= Lemovices (Armorica) =

Gallic people of Aremorica

The Lemovices were a Gallic people of Armorica, on the Atlantic seaboard of western Gaul, known only from the account of the Gallic Wars by Caesar. Caesar lists them among the Armorican peoples levied for the army raised to relieve the Roman siege of Alesia in 52 BC. Their seat cannot be located, and they are not recorded after 52 BC. They bore the same name as the larger Lemovices of Limousin. Whether both mentions of Lemovices denote a single people settled in two places or two distinct peoples has been debated.

== Name ==
Caesar names them, as Lemovices, among the Armorican seaboard peoples in his narrative of the events of 52 BC. They bear the same name as the Lemovices of Limousin, whose civitas lay in the western Massif Central.
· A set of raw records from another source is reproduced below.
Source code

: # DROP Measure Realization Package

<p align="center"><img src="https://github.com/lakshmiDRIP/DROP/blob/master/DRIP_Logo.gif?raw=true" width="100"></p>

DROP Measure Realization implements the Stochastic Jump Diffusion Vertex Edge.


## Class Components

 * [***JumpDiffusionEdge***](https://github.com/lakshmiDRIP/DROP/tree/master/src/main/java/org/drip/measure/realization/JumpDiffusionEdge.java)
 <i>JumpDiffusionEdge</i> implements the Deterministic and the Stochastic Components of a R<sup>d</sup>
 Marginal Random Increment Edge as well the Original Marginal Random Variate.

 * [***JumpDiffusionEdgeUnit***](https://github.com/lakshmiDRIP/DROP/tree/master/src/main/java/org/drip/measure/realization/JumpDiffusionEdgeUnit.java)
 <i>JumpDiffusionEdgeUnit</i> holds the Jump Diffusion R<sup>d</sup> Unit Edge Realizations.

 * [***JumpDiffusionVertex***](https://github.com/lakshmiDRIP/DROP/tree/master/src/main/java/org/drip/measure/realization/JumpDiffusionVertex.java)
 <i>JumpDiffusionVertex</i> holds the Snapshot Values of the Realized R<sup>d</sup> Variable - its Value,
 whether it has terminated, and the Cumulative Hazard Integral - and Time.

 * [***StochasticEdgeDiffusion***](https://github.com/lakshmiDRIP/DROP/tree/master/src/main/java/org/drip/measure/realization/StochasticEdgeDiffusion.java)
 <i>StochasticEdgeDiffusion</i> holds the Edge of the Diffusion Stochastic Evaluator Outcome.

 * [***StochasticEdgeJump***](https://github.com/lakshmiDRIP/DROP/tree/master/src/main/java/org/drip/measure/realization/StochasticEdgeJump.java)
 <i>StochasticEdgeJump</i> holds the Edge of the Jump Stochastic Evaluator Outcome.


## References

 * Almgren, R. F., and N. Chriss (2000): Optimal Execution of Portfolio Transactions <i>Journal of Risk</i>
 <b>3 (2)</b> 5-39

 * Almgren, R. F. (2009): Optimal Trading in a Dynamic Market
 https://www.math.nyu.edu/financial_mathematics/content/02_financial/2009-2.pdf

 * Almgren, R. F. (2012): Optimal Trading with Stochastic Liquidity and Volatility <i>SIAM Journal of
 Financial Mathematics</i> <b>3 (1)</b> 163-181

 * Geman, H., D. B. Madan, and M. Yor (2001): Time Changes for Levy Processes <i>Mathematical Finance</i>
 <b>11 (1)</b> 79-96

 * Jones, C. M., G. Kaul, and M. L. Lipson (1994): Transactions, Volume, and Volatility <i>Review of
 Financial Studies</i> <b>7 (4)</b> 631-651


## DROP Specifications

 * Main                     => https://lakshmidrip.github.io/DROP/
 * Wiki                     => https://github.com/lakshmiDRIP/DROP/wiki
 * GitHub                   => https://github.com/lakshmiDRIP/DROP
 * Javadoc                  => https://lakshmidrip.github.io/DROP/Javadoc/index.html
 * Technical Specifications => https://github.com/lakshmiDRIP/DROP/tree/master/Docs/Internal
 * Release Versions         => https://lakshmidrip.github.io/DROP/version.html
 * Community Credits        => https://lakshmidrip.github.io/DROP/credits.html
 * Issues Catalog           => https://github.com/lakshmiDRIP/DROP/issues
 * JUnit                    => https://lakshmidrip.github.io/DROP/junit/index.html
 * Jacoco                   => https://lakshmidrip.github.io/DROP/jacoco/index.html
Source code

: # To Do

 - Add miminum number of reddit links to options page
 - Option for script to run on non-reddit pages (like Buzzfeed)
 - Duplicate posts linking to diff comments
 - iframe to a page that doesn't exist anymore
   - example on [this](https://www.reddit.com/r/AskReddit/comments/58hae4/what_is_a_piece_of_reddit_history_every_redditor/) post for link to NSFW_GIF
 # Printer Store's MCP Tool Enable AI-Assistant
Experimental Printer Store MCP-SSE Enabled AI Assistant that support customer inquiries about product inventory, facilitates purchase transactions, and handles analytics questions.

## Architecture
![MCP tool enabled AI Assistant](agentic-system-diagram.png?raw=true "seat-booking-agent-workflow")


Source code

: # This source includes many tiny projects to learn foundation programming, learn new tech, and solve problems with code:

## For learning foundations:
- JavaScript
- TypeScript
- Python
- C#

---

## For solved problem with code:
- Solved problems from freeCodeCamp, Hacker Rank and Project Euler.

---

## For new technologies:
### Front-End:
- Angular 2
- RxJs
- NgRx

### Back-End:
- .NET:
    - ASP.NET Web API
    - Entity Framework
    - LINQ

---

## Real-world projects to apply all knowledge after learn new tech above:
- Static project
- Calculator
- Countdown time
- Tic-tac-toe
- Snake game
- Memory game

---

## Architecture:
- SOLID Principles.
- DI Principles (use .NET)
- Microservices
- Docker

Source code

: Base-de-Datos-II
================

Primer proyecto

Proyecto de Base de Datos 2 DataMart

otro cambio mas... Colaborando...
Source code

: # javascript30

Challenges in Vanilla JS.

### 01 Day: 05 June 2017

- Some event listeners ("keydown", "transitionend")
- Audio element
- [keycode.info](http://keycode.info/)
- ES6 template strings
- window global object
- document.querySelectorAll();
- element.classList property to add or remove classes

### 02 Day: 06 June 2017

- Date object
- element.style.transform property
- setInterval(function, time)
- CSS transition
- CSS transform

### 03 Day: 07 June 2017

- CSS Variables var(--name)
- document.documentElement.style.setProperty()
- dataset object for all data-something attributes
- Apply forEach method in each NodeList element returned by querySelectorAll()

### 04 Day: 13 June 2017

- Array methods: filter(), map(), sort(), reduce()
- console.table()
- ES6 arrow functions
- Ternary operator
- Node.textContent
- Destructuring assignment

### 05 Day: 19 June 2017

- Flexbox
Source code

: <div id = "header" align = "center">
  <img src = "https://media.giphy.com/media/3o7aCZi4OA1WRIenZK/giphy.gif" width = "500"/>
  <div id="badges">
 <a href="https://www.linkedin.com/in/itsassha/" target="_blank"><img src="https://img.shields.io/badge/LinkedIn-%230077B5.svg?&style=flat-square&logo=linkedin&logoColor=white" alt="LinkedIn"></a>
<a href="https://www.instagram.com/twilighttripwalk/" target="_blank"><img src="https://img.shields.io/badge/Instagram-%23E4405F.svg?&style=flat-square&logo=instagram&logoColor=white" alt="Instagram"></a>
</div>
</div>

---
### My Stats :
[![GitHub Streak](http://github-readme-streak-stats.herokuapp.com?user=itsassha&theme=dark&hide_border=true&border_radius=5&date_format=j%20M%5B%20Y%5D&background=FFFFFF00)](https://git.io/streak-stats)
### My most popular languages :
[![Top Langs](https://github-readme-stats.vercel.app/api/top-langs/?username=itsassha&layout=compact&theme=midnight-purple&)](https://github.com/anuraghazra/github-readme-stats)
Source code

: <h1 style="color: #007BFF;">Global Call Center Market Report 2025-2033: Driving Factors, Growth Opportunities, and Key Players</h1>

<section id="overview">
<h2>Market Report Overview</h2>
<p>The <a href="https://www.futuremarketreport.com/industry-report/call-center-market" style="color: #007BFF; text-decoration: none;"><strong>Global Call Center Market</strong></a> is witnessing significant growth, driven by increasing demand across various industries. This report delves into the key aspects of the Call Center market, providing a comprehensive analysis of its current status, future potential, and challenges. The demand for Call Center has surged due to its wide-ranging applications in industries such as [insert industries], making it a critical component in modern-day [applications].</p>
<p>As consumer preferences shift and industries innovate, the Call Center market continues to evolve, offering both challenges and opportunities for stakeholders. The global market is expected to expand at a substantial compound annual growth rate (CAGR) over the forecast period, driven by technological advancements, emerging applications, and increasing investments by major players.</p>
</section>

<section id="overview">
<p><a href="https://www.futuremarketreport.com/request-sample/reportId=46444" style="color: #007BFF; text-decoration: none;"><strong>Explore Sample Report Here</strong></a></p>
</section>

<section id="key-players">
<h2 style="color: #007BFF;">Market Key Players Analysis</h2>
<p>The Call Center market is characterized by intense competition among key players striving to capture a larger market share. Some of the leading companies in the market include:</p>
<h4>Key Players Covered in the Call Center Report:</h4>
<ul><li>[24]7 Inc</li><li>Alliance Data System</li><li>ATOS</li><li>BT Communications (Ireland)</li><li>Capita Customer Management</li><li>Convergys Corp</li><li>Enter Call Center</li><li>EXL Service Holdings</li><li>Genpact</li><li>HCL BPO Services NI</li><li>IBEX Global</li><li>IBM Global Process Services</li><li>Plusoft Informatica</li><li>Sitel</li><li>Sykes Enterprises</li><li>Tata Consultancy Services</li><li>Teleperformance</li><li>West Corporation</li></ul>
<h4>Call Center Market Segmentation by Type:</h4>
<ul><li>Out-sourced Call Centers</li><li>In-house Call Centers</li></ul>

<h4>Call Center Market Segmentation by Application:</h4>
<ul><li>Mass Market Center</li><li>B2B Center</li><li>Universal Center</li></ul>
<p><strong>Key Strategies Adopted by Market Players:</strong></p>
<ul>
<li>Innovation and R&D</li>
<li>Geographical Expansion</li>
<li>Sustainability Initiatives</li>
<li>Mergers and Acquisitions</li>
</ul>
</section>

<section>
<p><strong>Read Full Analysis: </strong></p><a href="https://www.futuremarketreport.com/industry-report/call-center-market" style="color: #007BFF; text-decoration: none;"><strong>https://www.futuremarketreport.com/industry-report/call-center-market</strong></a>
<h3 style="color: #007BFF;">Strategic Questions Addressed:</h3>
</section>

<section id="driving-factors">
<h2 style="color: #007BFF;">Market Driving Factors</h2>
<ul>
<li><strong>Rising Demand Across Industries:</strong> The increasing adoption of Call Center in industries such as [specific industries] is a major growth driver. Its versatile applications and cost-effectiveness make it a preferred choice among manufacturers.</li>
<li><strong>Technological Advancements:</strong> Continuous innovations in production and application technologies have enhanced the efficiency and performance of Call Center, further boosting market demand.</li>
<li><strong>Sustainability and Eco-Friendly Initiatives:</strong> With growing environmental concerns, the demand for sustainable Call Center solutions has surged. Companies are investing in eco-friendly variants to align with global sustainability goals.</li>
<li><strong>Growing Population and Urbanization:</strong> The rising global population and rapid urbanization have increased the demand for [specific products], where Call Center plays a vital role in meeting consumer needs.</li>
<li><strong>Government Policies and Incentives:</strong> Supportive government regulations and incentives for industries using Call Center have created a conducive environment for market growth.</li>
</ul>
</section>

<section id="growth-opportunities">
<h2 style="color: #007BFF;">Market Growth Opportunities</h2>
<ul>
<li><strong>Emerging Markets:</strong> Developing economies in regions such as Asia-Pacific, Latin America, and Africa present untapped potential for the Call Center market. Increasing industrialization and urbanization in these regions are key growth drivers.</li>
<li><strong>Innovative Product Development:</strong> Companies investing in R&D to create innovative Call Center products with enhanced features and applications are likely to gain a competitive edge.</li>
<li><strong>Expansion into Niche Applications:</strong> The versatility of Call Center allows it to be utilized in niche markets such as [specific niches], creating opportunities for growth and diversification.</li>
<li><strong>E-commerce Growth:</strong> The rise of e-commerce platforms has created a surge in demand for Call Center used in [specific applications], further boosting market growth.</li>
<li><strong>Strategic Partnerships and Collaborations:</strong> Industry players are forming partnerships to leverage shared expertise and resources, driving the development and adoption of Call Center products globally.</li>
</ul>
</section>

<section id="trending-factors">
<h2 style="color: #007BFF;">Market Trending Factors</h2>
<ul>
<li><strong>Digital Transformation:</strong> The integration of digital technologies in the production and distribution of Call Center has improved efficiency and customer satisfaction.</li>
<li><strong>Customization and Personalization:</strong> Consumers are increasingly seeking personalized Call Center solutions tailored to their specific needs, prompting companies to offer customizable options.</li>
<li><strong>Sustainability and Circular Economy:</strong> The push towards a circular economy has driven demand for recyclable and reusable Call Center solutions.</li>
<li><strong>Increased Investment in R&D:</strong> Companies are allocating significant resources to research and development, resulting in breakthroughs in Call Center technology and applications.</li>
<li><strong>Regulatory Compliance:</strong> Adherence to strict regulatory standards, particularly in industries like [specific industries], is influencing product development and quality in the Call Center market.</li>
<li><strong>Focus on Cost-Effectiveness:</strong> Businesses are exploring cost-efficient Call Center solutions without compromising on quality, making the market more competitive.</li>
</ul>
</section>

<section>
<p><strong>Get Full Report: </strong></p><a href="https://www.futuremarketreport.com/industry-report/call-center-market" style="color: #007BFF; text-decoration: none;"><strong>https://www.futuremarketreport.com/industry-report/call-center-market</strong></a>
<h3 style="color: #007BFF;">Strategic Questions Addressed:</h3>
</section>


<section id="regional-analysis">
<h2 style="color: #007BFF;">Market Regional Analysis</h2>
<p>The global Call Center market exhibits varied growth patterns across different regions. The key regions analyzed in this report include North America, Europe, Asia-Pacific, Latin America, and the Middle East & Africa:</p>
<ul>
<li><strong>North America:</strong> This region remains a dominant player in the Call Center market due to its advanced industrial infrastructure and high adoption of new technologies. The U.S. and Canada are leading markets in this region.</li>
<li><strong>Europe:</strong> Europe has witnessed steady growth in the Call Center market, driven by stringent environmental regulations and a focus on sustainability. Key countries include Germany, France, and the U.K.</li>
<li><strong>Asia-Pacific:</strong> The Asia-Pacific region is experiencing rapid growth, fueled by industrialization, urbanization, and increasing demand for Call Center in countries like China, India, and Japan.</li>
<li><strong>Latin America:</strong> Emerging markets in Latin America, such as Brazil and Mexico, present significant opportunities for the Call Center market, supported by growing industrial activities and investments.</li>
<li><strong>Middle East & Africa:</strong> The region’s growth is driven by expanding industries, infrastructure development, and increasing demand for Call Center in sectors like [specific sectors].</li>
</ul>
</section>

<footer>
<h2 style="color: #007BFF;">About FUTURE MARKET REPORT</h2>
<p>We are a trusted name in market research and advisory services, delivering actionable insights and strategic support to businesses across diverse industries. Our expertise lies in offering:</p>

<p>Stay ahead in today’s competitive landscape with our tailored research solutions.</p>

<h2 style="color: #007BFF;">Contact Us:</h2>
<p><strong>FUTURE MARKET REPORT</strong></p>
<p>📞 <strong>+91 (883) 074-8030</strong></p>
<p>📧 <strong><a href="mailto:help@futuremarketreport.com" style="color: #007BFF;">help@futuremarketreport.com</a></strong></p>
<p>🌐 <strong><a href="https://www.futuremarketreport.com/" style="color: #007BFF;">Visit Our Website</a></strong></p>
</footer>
The Gaulish ethnonym *Lemouices means 'those who vanquish by the elm', probably in reference to the wood from which were made their spears or bows. It derives from the stem Celtic lēmo-, meaning 'elm', attached to the suffix -uices ('victors').

== Identification ==
Whether a distinct Armorican people of this name existed is disputed. In his account of the revolt of 52 BC, Caesar uses the name both for the inland people of the Limousin region and, in his roll of the Armorican seaboard peoples, for a group placed on the Atlantic coast.

Venceslas Kruta gives two different readings. In his entry on the people, he treats the name as that of a single people whom Caesar may have listed by mistake among the Armorican peoples. In his entry on Armorica, he allows that it may instead be a small people homonymous with the Lemovices of Limousin. Jean-Michel Desbordes supposed one people of common origin settled in two places, comparing them to the Bituriges Cubi of Berry and the Bituriges Vivisci of the Bordelais. On this view, one branch may have remained on the western plateaux of the Massif Central, while the other may have moved to the Atlantic coast. Robert Bedon, by contrast, takes them to be two distinct peoples, identifying the inland Lemovices with three mentions by Caesar, and the seaboard group with two mentions.

== Geography ==
Caesar counts the Armorican Lemovices among the peoples of the Atlantic seaboard of Armorica, which in his day reached beyond the Breton peninsula to take in part of Normandy, including the Cotentin.

No source allows the seat of the Lemovices to be fixed within this area. Maximin Deloche proposed in 1857 that they occupied the whole region south-west of the Sèvre Nantaise, extending southwards as far as Les Sables-d'Olonne et L'Aiguillon, with a corridor linking them to Limousin; Robert Bedon regards this reconstruction as highly excessive.

== History ==
During the Gallic Wars, the Gallic leaders raised a force to relieve the siege of Alesia in 52 BC. They called on the Armorican peoples for twenty thousand men collectively, listing the Lemovices among them.

The share of the Lemovices in this levy is unknown. Robert Bedon reckons it at a few thousand men, or perhaps only a few hundred. After 52 BC the Armorican Lemovices are not mentioned again by any ancient author, and no inscription or other source records them.